In an interview with BOMB Magazine, Alvaro Enrigue defines the novel by its ability to research “something that was previously not visible.” This distills several of the qualities used to distinguish novels from earlier literary forms, namely, their focus on innovation, particularity, and interiority. For a work to be novelistic, in this sense, requires more than the inclusion of certain literary devices; it must delve into and express the previously invisible, thus intellectualizing and reconciling a individual’s place in the world as he moves, ages, and transforms over time.

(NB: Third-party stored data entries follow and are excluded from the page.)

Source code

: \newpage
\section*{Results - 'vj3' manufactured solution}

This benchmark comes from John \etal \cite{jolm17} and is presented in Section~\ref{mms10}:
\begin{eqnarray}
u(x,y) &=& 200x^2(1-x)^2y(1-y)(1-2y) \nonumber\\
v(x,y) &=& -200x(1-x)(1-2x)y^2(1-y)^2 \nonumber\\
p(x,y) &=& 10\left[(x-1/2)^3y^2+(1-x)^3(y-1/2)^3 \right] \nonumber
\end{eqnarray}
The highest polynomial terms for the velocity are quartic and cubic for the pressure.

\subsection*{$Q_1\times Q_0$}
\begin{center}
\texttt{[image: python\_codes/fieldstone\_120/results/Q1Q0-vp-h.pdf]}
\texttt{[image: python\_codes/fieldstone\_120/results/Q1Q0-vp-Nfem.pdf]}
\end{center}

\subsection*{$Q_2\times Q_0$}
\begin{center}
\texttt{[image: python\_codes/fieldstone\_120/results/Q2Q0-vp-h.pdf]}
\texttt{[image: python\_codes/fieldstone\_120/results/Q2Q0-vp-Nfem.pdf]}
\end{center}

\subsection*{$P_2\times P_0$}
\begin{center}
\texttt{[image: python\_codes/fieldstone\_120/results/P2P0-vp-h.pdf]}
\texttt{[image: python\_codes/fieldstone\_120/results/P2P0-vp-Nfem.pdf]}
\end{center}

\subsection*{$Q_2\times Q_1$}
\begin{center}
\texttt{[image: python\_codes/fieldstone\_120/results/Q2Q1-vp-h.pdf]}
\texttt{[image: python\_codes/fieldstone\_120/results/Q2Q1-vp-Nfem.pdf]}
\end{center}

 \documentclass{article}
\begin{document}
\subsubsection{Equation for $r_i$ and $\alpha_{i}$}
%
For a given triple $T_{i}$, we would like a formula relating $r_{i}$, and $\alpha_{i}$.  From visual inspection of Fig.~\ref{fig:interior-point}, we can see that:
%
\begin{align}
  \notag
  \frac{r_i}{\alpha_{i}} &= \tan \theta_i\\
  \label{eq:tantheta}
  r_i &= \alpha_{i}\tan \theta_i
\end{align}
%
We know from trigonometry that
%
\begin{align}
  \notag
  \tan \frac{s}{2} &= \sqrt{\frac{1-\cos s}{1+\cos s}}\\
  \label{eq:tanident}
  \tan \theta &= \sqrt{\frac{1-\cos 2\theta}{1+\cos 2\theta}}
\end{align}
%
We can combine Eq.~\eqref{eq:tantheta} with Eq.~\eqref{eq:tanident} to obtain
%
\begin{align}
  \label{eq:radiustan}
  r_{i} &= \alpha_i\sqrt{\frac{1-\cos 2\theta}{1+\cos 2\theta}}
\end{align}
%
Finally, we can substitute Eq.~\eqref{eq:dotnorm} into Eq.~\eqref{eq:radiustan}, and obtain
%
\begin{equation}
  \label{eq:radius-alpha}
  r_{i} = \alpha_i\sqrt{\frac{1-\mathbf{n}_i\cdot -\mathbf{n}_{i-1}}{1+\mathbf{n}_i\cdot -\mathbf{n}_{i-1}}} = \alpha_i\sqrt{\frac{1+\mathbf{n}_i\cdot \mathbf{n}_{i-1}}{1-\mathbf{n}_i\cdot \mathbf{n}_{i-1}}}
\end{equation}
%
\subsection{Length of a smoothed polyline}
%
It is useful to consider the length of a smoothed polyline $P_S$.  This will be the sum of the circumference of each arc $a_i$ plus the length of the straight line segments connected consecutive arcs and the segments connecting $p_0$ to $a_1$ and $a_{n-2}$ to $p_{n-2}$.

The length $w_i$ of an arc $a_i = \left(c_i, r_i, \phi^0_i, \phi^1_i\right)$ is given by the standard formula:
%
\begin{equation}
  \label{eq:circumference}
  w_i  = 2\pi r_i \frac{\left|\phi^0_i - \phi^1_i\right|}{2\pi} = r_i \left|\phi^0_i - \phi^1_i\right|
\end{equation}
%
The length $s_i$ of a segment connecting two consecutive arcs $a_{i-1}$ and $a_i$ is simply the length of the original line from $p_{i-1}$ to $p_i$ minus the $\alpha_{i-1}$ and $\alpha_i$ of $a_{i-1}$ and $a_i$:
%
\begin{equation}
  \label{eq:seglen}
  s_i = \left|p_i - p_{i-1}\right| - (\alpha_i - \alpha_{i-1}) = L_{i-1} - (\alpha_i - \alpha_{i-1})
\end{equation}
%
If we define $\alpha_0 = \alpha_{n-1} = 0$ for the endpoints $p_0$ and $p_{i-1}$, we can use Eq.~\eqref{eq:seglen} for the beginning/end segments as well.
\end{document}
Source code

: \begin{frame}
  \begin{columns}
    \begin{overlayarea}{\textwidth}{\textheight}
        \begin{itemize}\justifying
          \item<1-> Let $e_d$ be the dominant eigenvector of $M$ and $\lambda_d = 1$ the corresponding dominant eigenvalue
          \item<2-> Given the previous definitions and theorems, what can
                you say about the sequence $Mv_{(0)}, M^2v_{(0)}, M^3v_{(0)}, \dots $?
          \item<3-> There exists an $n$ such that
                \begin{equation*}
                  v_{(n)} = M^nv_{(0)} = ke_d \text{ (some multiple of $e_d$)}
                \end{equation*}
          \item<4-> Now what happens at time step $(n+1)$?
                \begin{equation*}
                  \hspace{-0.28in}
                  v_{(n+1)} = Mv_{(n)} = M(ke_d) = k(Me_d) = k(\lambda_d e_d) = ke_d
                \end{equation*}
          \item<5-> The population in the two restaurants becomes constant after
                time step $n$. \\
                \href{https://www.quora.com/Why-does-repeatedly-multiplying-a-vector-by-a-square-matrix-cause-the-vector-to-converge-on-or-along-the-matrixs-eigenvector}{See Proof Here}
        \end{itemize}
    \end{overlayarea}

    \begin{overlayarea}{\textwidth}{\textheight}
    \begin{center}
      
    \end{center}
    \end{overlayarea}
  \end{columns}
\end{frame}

Kendrick Lamar’s debut album Good Kid, M.A.D.D. City contains the basic, essential elements of a novel: a protagonist faced with an antagonistic outer world, plot and its arc—from opening scene to crisis to climax on down to denouement, a narrative connected through scenes, and character development and expression through dialogue. It follows the structure of a coming-of-age story—a sub-genre defined by a young person growing with the knowledge, the realization, that there is a larger world that equally responds to and is unconcerned with the young person’s actions. If listened to from beginning to end, it displays a widening perspective as Kendrick matures, like a camera’s aperture opening for more light. Sight is at the heart of bearing witness in art; James Baldwin understood the importance of simply watching the world’s gears chew and grind before reporting back his findings, capturing both the outer world and his inner life with his essays and novels, using his lens to zoom in and out.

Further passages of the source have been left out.